- **TASK OBJECTIVE**: Print the records below exactly, from the line containing "## 2.0.0-alpha.6 -> 2.0.0-alpha.7" down to the line containing "#### ✅ 実行済み: VAMPIRE-INTJ文体アプローチの具体化", both lines included, and omit every picture.

- **INFORMATION GIVEN**:
----------------------------------------
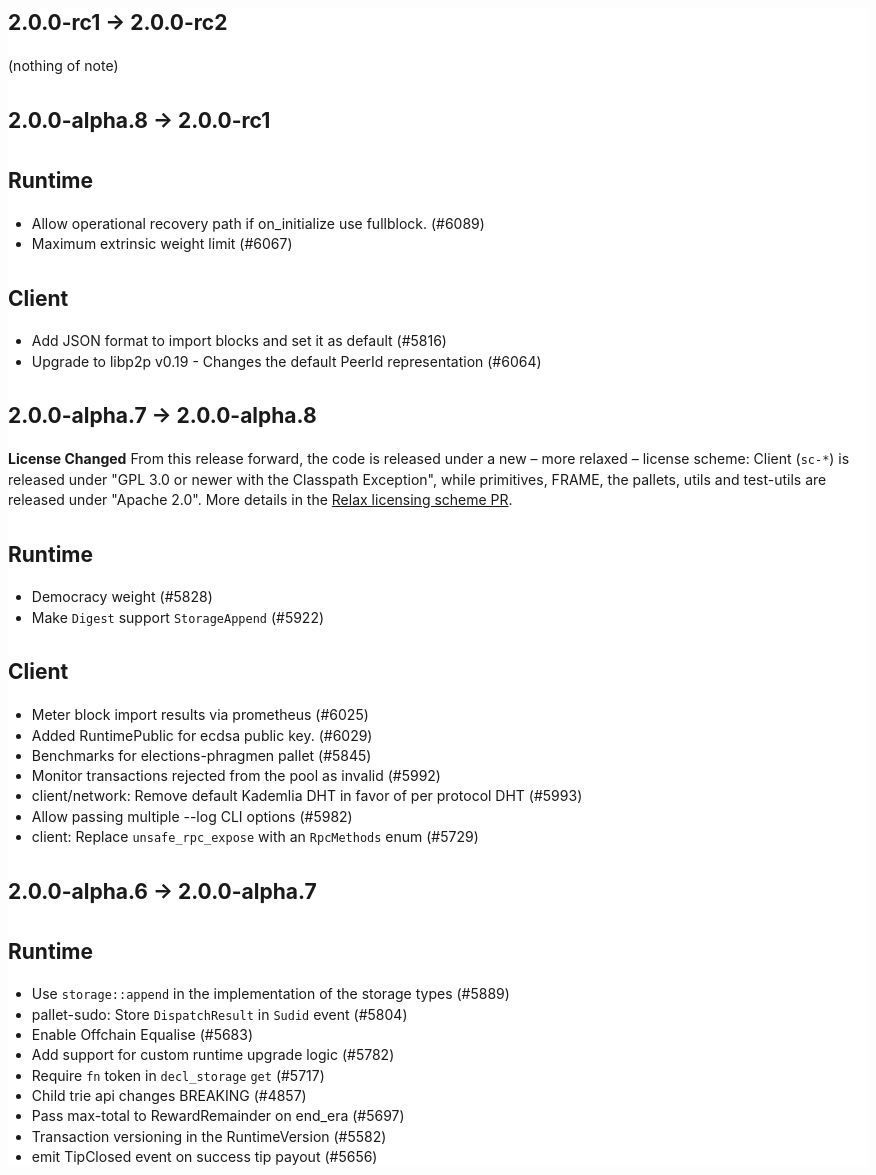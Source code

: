 ## 2.0.0-rc1 -> 2.0.0-rc2

(nothing of note)

## 2.0.0-alpha.8 -> 2.0.0-rc1

Runtime
-------

* Allow operational recovery path if on_initialize use fullblock. (#6089)
* Maximum extrinsic weight limit (#6067)

Client
------

* Add JSON format to import blocks and set it as default (#5816)
* Upgrade to libp2p v0.19 - Changes the default PeerId representation (#6064)


## 2.0.0-alpha.7 -> 2.0.0-alpha.8

**License Changed**
From this release forward, the code is released under a new – more relaxed – license scheme: Client (`sc-*`) is released under "GPL 3.0 or newer with the Classpath Exception", while primitives, FRAME, the pallets, utils and test-utils are released under "Apache 2.0". More details in the [Relax licensing scheme PR](https://https://github.com/AXIA-DEV/axlib/pull/5947).

Runtime
-------

* Democracy weight (#5828)
* Make `Digest` support `StorageAppend` (#5922)

Client
------

* Meter block import results via prometheus (#6025)
* Added RuntimePublic for ecdsa public key. (#6029)
* Benchmarks for elections-phragmen pallet (#5845)
* Monitor transactions rejected from the pool as invalid (#5992)
* client/network: Remove default Kademlia DHT in favor of per protocol DHT (#5993)
* Allow passing multiple --log CLI options (#5982)
* client: Replace `unsafe_rpc_expose` with an `RpcMethods` enum (#5729)

## 2.0.0-alpha.6 -> 2.0.0-alpha.7

Runtime
-------

* Use `storage::append` in the implementation of the storage types (#5889)
* pallet-sudo: Store `DispatchResult` in `Sudid` event (#5804)
* Enable Offchain Equalise (#5683)
* Add support for custom runtime upgrade logic (#5782)
* Require `fn` token in `decl_storage` `get` (#5717)
* Child trie api changes BREAKING (#4857)
* Pass max-total to RewardRemainder on end_era (#5697)
* Transaction versioning in the RuntimeVersion (#5582)
* emit TipClosed event on success tip payout (#5656)
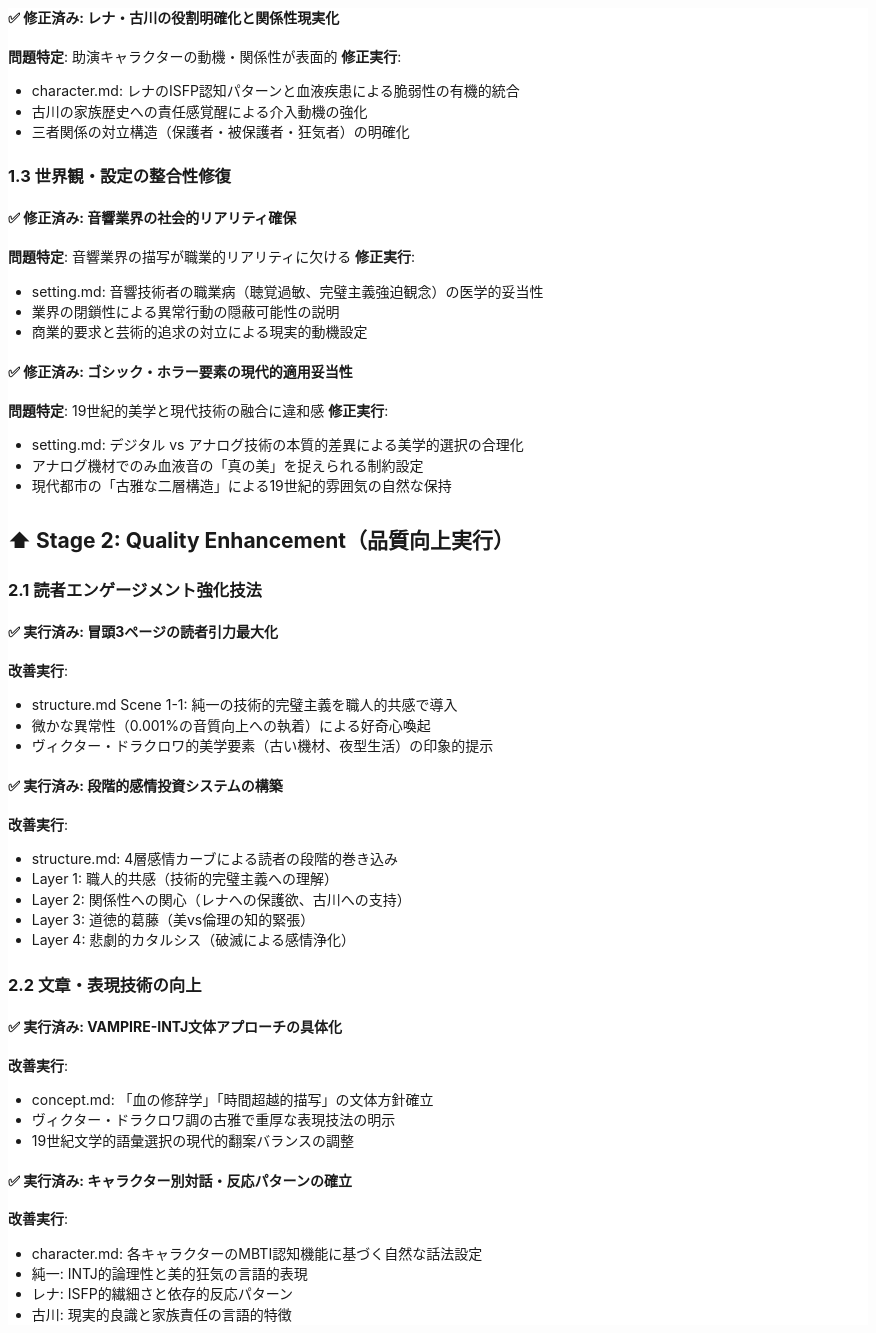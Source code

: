 #### ✅ 修正済み: レナ・古川の役割明確化と関係性現実化
**問題特定**: 助演キャラクターの動機・関係性が表面的
**修正実行**:
- character.md: レナのISFP認知パターンと血液疾患による脆弱性の有機的統合
- 古川の家族歴史への責任感覚醒による介入動機の強化
- 三者関係の対立構造（保護者・被保護者・狂気者）の明確化

### 1.3 世界観・設定の整合性修復

#### ✅ 修正済み: 音響業界の社会的リアリティ確保
**問題特定**: 音響業界の描写が職業的リアリティに欠ける
**修正実行**:
- setting.md: 音響技術者の職業病（聴覚過敏、完璧主義強迫観念）の医学的妥当性
- 業界の閉鎖性による異常行動の隠蔽可能性の説明
- 商業的要求と芸術的追求の対立による現実的動機設定

#### ✅ 修正済み: ゴシック・ホラー要素の現代的適用妥当性
**問題特定**: 19世紀的美学と現代技術の融合に違和感
**修正実行**:
- setting.md: デジタル vs アナログ技術の本質的差異による美学的選択の合理化
- アナログ機材でのみ血液音の「真の美」を捉えられる制約設定
- 現代都市の「古雅な二層構造」による19世紀的雰囲気の自然な保持

## ⬆️ Stage 2: Quality Enhancement（品質向上実行）

### 2.1 読者エンゲージメント強化技法

#### ✅ 実行済み: 冒頭3ページの読者引力最大化
**改善実行**:
- structure.md Scene 1-1: 純一の技術的完璧主義を職人的共感で導入
- 微かな異常性（0.001%の音質向上への執着）による好奇心喚起
- ヴィクター・ドラクロワ的美学要素（古い機材、夜型生活）の印象的提示

#### ✅ 実行済み: 段階的感情投資システムの構築
**改善実行**:
- structure.md: 4層感情カーブによる読者の段階的巻き込み
- Layer 1: 職人的共感（技術的完璧主義への理解）
- Layer 2: 関係性への関心（レナへの保護欲、古川への支持）
- Layer 3: 道徳的葛藤（美vs倫理の知的緊張）
- Layer 4: 悲劇的カタルシス（破滅による感情浄化）

### 2.2 文章・表現技術の向上

#### ✅ 実行済み: VAMPIRE-INTJ文体アプローチの具体化
**改善実行**:
- concept.md: 「血の修辞学」「時間超越的描写」の文体方針確立
- ヴィクター・ドラクロワ調の古雅で重厚な表現技法の明示
- 19世紀文学的語彙選択の現代的翻案バランスの調整

#### ✅ 実行済み: キャラクター別対話・反応パターンの確立
**改善実行**:
- character.md: 各キャラクターのMBTI認知機能に基づく自然な話法設定
- 純一: INTJ的論理性と美的狂気の言語的表現
- レナ: ISFP的繊細さと依存的反応パターン
- 古川: 現実的良識と家族責任の言語的特徴
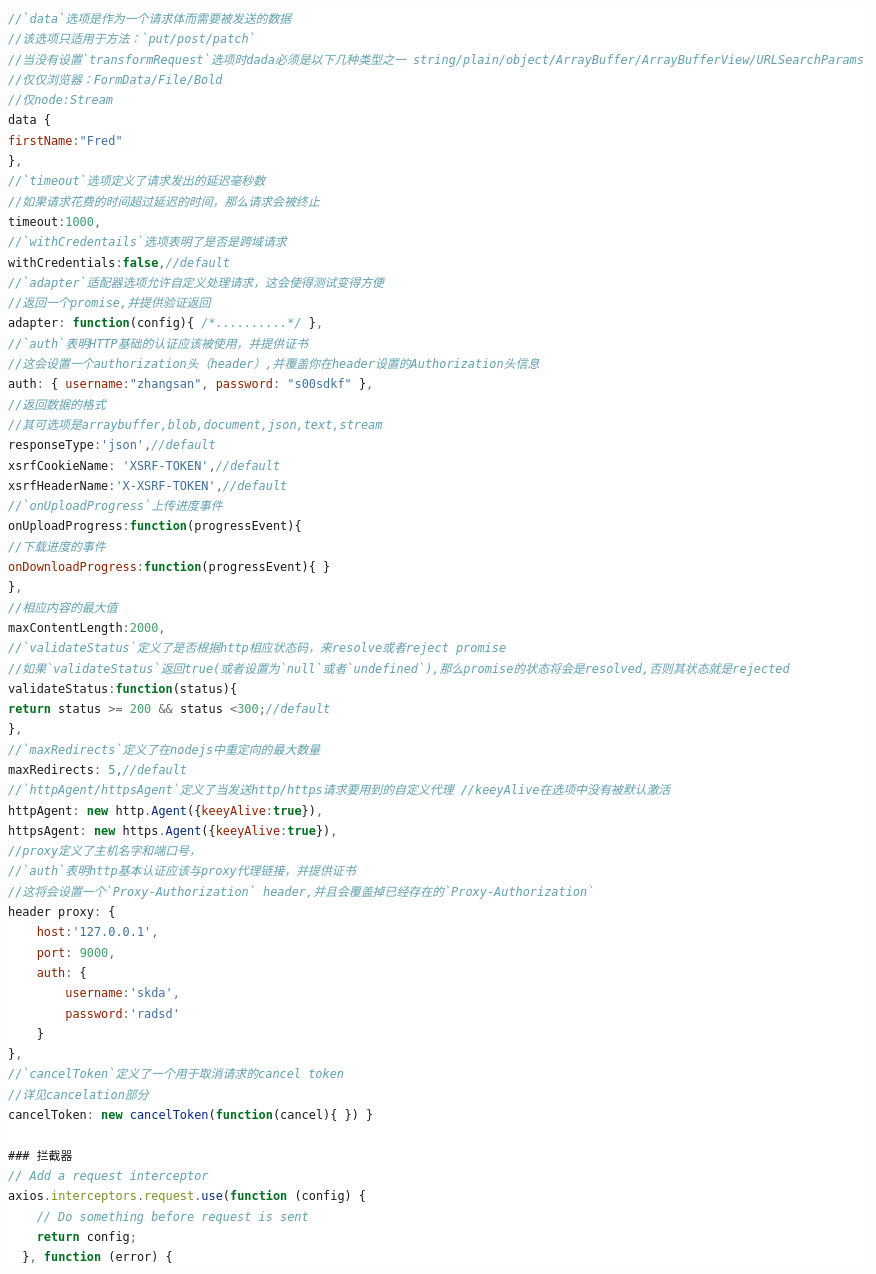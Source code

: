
 ```js
//`data`选项是作为一个请求体而需要被发送的数据
//该选项只适用于方法：`put/post/patch`
//当没有设置`transformRequest`选项时dada必须是以下几种类型之一 string/plain/object/ArrayBuffer/ArrayBufferView/URLSearchParams
//仅仅浏览器：FormData/File/Bold
//仅node:Stream
data {
firstName:"Fred"
},
//`timeout`选项定义了请求发出的延迟毫秒数
//如果请求花费的时间超过延迟的时间，那么请求会被终止
timeout:1000,
//`withCredentails`选项表明了是否是跨域请求
withCredentials:false,//default
//`adapter`适配器选项允许自定义处理请求，这会使得测试变得方便
//返回一个promise,并提供验证返回
adapter: function(config){ /*..........*/ },
//`auth`表明HTTP基础的认证应该被使用，并提供证书
//这会设置一个authorization头（header）,并覆盖你在header设置的Authorization头信息
auth: { username:"zhangsan", password: "s00sdkf" },
//返回数据的格式
//其可选项是arraybuffer,blob,document,json,text,stream
responseType:'json',//default
xsrfCookieName: 'XSRF-TOKEN',//default
xsrfHeaderName:'X-XSRF-TOKEN',//default
//`onUploadProgress`上传进度事件
onUploadProgress:function(progressEvent){
//下载进度的事件
onDownloadProgress:function(progressEvent){ }
},
//相应内容的最大值
maxContentLength:2000,
//`validateStatus`定义了是否根据http相应状态码，来resolve或者reject promise
//如果`validateStatus`返回true(或者设置为`null`或者`undefined`),那么promise的状态将会是resolved,否则其状态就是rejected
validateStatus:function(status){
return status >= 200 && status <300;//default
},
//`maxRedirects`定义了在nodejs中重定向的最大数量
maxRedirects: 5,//default
//`httpAgent/httpsAgent`定义了当发送http/https请求要用到的自定义代理 //keeyAlive在选项中没有被默认激活
httpAgent: new http.Agent({keeyAlive:true}),
httpsAgent: new https.Agent({keeyAlive:true}),
//proxy定义了主机名字和端口号，
//`auth`表明http基本认证应该与proxy代理链接，并提供证书
//这将会设置一个`Proxy-Authorization` header,并且会覆盖掉已经存在的`Proxy-Authorization`
header proxy: {
    host:'127.0.0.1',
    port: 9000,
    auth: {
        username:'skda',
        password:'radsd'
    }
},
//`cancelToken`定义了一个用于取消请求的cancel token
//详见cancelation部分
cancelToken: new cancelToken(function(cancel){ }) }

### 拦截器
// Add a request interceptor
axios.interceptors.request.use(function (config) {
    // Do something before request is sent
    return config;
  }, function (error) {
```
----------------------------------------
- **ANSWER AREA**:
## 2.0.0-alpha.6 -> 2.0.0-alpha.7

Runtime
-------

* Use `storage::append` in the implementation of the storage types (#5889)
* pallet-sudo: Store `DispatchResult` in `Sudid` event (#5804)
* Enable Offchain Equalise (#5683)
* Add support for custom runtime upgrade logic (#5782)
* Require `fn` token in `decl_storage` `get` (#5717)
* Child trie api changes BREAKING (#4857)
* Pass max-total to RewardRemainder on end_era (#5697)
* Transaction versioning in the RuntimeVersion (#5582)
* emit TipClosed event on success tip payout (#5656)
Source code

: #### ✅ 修正済み: レナ・古川の役割明確化と関係性現実化
**問題特定**: 助演キャラクターの動機・関係性が表面的
**修正実行**:
- character.md: レナのISFP認知パターンと血液疾患による脆弱性の有機的統合
- 古川の家族歴史への責任感覚醒による介入動機の強化
- 三者関係の対立構造（保護者・被保護者・狂気者）の明確化

### 1.3 世界観・設定の整合性修復

#### ✅ 修正済み: 音響業界の社会的リアリティ確保
**問題特定**: 音響業界の描写が職業的リアリティに欠ける
**修正実行**:
- setting.md: 音響技術者の職業病（聴覚過敏、完璧主義強迫観念）の医学的妥当性
- 業界の閉鎖性による異常行動の隠蔽可能性の説明
- 商業的要求と芸術的追求の対立による現実的動機設定

#### ✅ 修正済み: ゴシック・ホラー要素の現代的適用妥当性
**問題特定**: 19世紀的美学と現代技術の融合に違和感
**修正実行**:
- setting.md: デジタル vs アナログ技術の本質的差異による美学的選択の合理化
- アナログ機材でのみ血液音の「真の美」を捉えられる制約設定
- 現代都市の「古雅な二層構造」による19世紀的雰囲気の自然な保持

## ⬆️ Stage 2: Quality Enhancement（品質向上実行）

### 2.1 読者エンゲージメント強化技法

#### ✅ 実行済み: 冒頭3ページの読者引力最大化
**改善実行**:
- structure.md Scene 1-1: 純一の技術的完璧主義を職人的共感で導入
- 微かな異常性（0.001%の音質向上への執着）による好奇心喚起
- ヴィクター・ドラクロワ的美学要素（古い機材、夜型生活）の印象的提示

#### ✅ 実行済み: 段階的感情投資システムの構築
**改善実行**:
- structure.md: 4層感情カーブによる読者の段階的巻き込み
- Layer 1: 職人的共感（技術的完璧主義への理解）
- Layer 2: 関係性への関心（レナへの保護欲、古川への支持）
- Layer 3: 道徳的葛藤（美vs倫理の知的緊張）
- Layer 4: 悲劇的カタルシス（破滅による感情浄化）

### 2.2 文章・表現技術の向上

#### ✅ 実行済み: VAMPIRE-INTJ文体アプローチの具体化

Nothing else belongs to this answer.